# Your Top 10 Ninth Symphonies!



## RobertJTh (Sep 19, 2021)

Last but not least, what are, in your opinion, the greatest, or just your personal favorite_ ninth _symphonies? 

Mine:

1. Beethoven
2. Mahler
3. Bruckner
4. Schubert
5. Shostakovich
6. Dvorak
7. Vaughan Williams
8. Myaskovski
9. Raff
10. Langgaard


----------



## pianozach (May 21, 2018)

Oh, definitely *Beethoven* and *Dvorak*. I imagine if this were a poll these two would claim the number one and two spots.


----------



## Philidor (11 mo ago)

1. Beethoven
2. Mahler
3. Bruckner
4. Schubert
5. Dvorak
6. Shostakovich
7. Vaughan Williams


----------



## mmsbls (Mar 6, 2011)

The first 5 are pretty clear, but the last 5 could change easily.

Beethoven
Schubert
Dvorak
Bruckner
Mahler
Vaughan Williams
Pettersson
Shostakovich
Atterberg
Glass


----------



## Xisten267 (Sep 2, 2018)

Favorite symphonies numbered as _9_ today:

1. Beethoven
2. Bruckner
3. Schubert
4. Mahler
5. Dvorák
6. Raff
7. Shostakovich
8. Vaughan Williams
9. Arnold
10. Witt


----------



## Heck148 (Oct 27, 2016)

Beethoven
Mahler- 2 of the greatest works in all of music...

Bruckner
Schubert
Dvorak
Shostakovich
VWms
Schuman


----------



## Bruce (Jan 2, 2013)

Beethoven
Mahler
Schubert
VW
Dvořák
Pettersson
Shostakovich


----------



## Art Rock (Nov 28, 2009)

Bruckner
Mahler 
Dvorak
Arnold
Shostakovich
Raff
Schubert
Vaughan Williams
Myaskovsky
Weinberg


----------



## Prodromides (Mar 18, 2012)

1. Symphony No.9 (1978) by Roger Sessions
2. Irwin Bazelon's 1992 "Sunday Silence"
3. Vaughan Williams (1957)
4. Leif Segerstam's 1985 Symphony No.9 in one movement (orchestral diary sheet no.3)
5. Opus 28 (1927) by Nikolai Myaskovsky
6. Aubert Lemeland's 1995 Opus 168
7. Villa-Lobos (1952)
8. Opus 95 (1968) by Vagn Holmboe
9. Malcolm Arnold's 1986 Opus 128
10. Sinfonia della speranza (1990) by Andrzej Panufnik

Common practice superstition would have us all drop dead after posting our 9ths ...

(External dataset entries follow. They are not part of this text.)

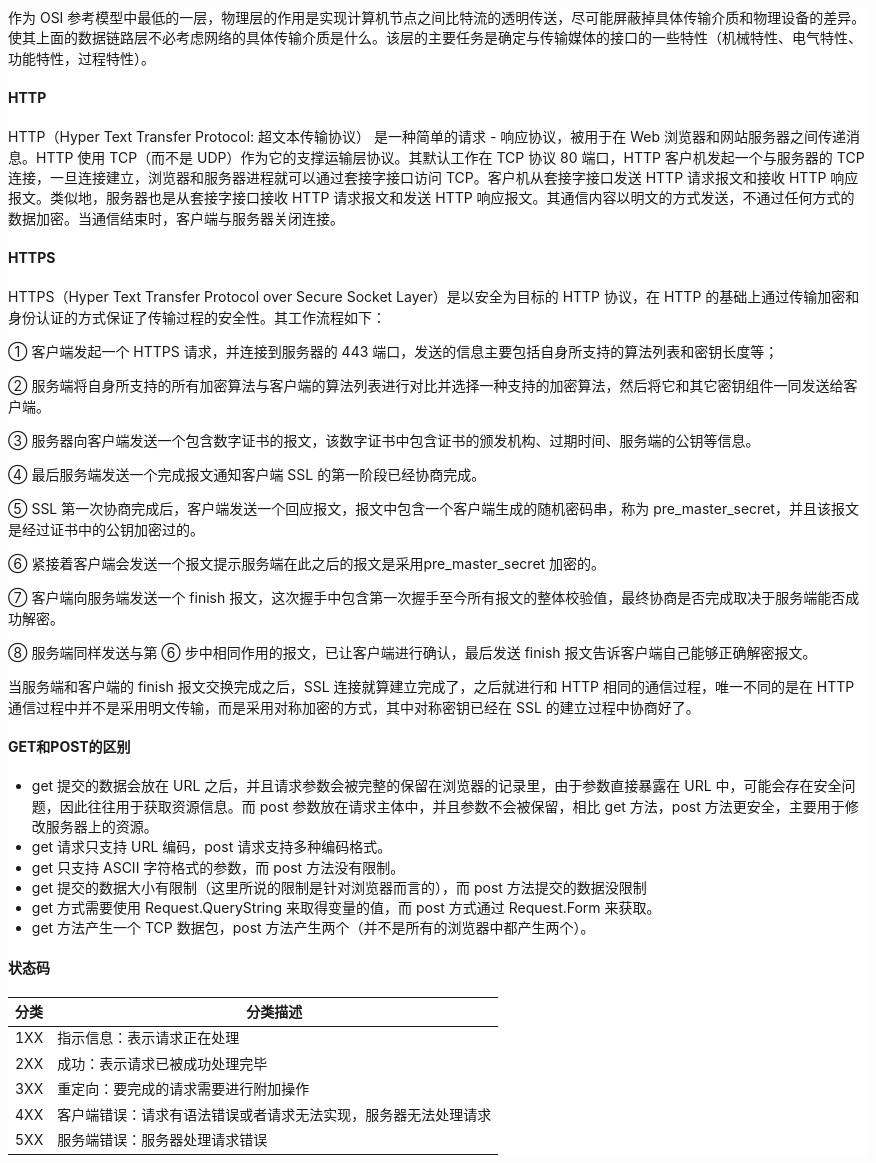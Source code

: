    作为 OSI 参考模型中最低的一层，物理层的作用是实现计算机节点之间比特流的透明传送，尽可能屏蔽掉具体传输介质和物理设备的差异。使其上面的数据链路层不必考虑网络的具体传输介质是什么。该层的主要任务是确定与传输媒体的接口的一些特性（机械特性、电气特性、功能特性，过程特性）。

   

#### HTTP

HTTP（Hyper Text Transfer Protocol: 超文本传输协议） 是一种简单的请求 - 响应协议，被用于在 Web 浏览器和网站服务器之间传递消息。HTTP 使用 TCP（而不是 UDP）作为它的支撑运输层协议。其默认工作在 TCP 协议 80 端口，HTTP 客户机发起一个与服务器的 TCP 连接，一旦连接建立，浏览器和服务器进程就可以通过套接字接口访问 TCP。客户机从套接字接口发送 HTTP 请求报文和接收 HTTP 响应报文。类似地，服务器也是从套接字接口接收 HTTP 请求报文和发送 HTTP 响应报文。其通信内容以明文的方式发送，不通过任何方式的数据加密。当通信结束时，客户端与服务器关闭连接。

#### HTTPS

HTTPS（Hyper Text Transfer Protocol over Secure Socket Layer）是以安全为目标的 HTTP 协议，在 HTTP 的基础上通过传输加密和身份认证的方式保证了传输过程的安全性。其工作流程如下：

① 客户端发起一个 HTTPS 请求，并连接到服务器的 443 端口，发送的信息主要包括自身所支持的算法列表和密钥长度等；

② 服务端将自身所支持的所有加密算法与客户端的算法列表进行对比并选择一种支持的加密算法，然后将它和其它密钥组件一同发送给客户端。

③ 服务器向客户端发送一个包含数字证书的报文，该数字证书中包含证书的颁发机构、过期时间、服务端的公钥等信息。

④ 最后服务端发送一个完成报文通知客户端 SSL 的第一阶段已经协商完成。

⑤ SSL 第一次协商完成后，客户端发送一个回应报文，报文中包含一个客户端生成的随机密码串，称为 pre_master_secret，并且该报文是经过证书中的公钥加密过的。

⑥ 紧接着客户端会发送一个报文提示服务端在此之后的报文是采用pre_master_secret 加密的。

⑦ 客户端向服务端发送一个 finish 报文，这次握手中包含第一次握手至今所有报文的整体校验值，最终协商是否完成取决于服务端能否成功解密。

⑧ 服务端同样发送与第 ⑥ 步中相同作用的报文，已让客户端进行确认，最后发送 finish 报文告诉客户端自己能够正确解密报文。

当服务端和客户端的 finish 报文交换完成之后，SSL 连接就算建立完成了，之后就进行和 HTTP 相同的通信过程，唯一不同的是在 HTTP 通信过程中并不是采用明文传输，而是采用对称加密的方式，其中对称密钥已经在 SSL 的建立过程中协商好了。

#### GET和POST的区别

* get 提交的数据会放在 URL 之后，并且请求参数会被完整的保留在浏览器的记录里，由于参数直接暴露在 URL 中，可能会存在安全问题，因此往往用于获取资源信息。而 post 参数放在请求主体中，并且参数不会被保留，相比 get 方法，post 方法更安全，主要用于修改服务器上的资源。
* get 请求只支持 URL 编码，post 请求支持多种编码格式。
* get 只支持 ASCII 字符格式的参数，而 post 方法没有限制。
* get 提交的数据大小有限制（这里所说的限制是针对浏览器而言的），而 post 方法提交的数据没限制
* get 方式需要使用 Request.QueryString 来取得变量的值，而 post 方式通过 Request.Form 来获取。
* get 方法产生一个 TCP 数据包，post 方法产生两个（并不是所有的浏览器中都产生两个）。

#### 状态码

| 分类 | 分类描述                                                     |
| ---- | ------------------------------------------------------------ |
| 1XX  | 指示信息：表示请求正在处理                                   |
| 2XX  | 成功：表示请求已被成功处理完毕                               |
| 3XX  | 重定向：要完成的请求需要进行附加操作                         |
| 4XX  | 客户端错误：请求有语法错误或者请求无法实现，服务器无法处理请求 |
| 5XX  | 服务端错误：服务器处理请求错误                               |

https://i.gifer.com/7AnF.gif


----------



## Forster (Apr 22, 2021)

Why last?

No listing for 10ths and beyond?

Or is it just that Shostakovich and Segerstam would win hands down?


----------



## justekaia (Jan 2, 2022)

Mahler
Beethoven
Schubert
Bruckner
Henze
Pettersson
Simpson
Holmboe
D.Matthews
Tuur


----------



## Anooj (Dec 5, 2021)

Beethoven
Dvorak
Mahler
Schubert
Bruckner
Shostakovich
Vaughan Williams


----------



## prlj (10 mo ago)

Beethoven (of course)
Mahler (ditto)
Dvorak (same)
Glass (whaaaat?)
Bruckner
Vaughan Williams
Shosty


----------



## Waehnen (Oct 31, 2021)

The obvious:

Beethoven on a class and league of it’s own.

Then the equal rest:

Mahler
Schubert
Dvorak
Bruckner


----------



## tortkis (Jul 13, 2013)

Beethoven
Mahler
Bruckner
Dvořák
Schubert
Tansman


----------



## Kreisler jr (Apr 21, 2021)

Beethoven
Mahler
Bruckner
Schubert (Great C major, nowadays #8)
Shostakovich (one of my favorites)
Dvorak


----------



## HenryPenfold (Apr 29, 2018)

In strict order of which ones I enjoy

1. Bruckner
2. Mahler
3. Beethoven
4. Vaughan Williams
5. Dvorak
6. Robert Simpson
7. Villa Lobos
8.Hans Werner Henze

Strangely, though 'The Ninth' has a certain aura, I can only identify 8 examples that I truly enjoy. I'm still not quite there with Schubert (Norrington's London Classical players and Stuttgart recordings get me closest...)


----------



## RobertJTh (Sep 19, 2021)

Forster said:


> Why last?
> No listing for 10ths and beyond?


You want to go beyond the 9th? Do you have a death wish or something? 
But yeah, we could do one more for 10th symphonies - further down on the road it gets too difficult to list 10 favorites, I guess.


----------



## haziz (Sep 15, 2017)

1. Beethoven
2. Dvořák
3. Shostakovich


----------



## haziz (Sep 15, 2017)

Forster said:


> Why last?
> 
> No listing for 10ths and beyond?
> 
> Or is it just that Shostakovich and Segerstam would win hands down?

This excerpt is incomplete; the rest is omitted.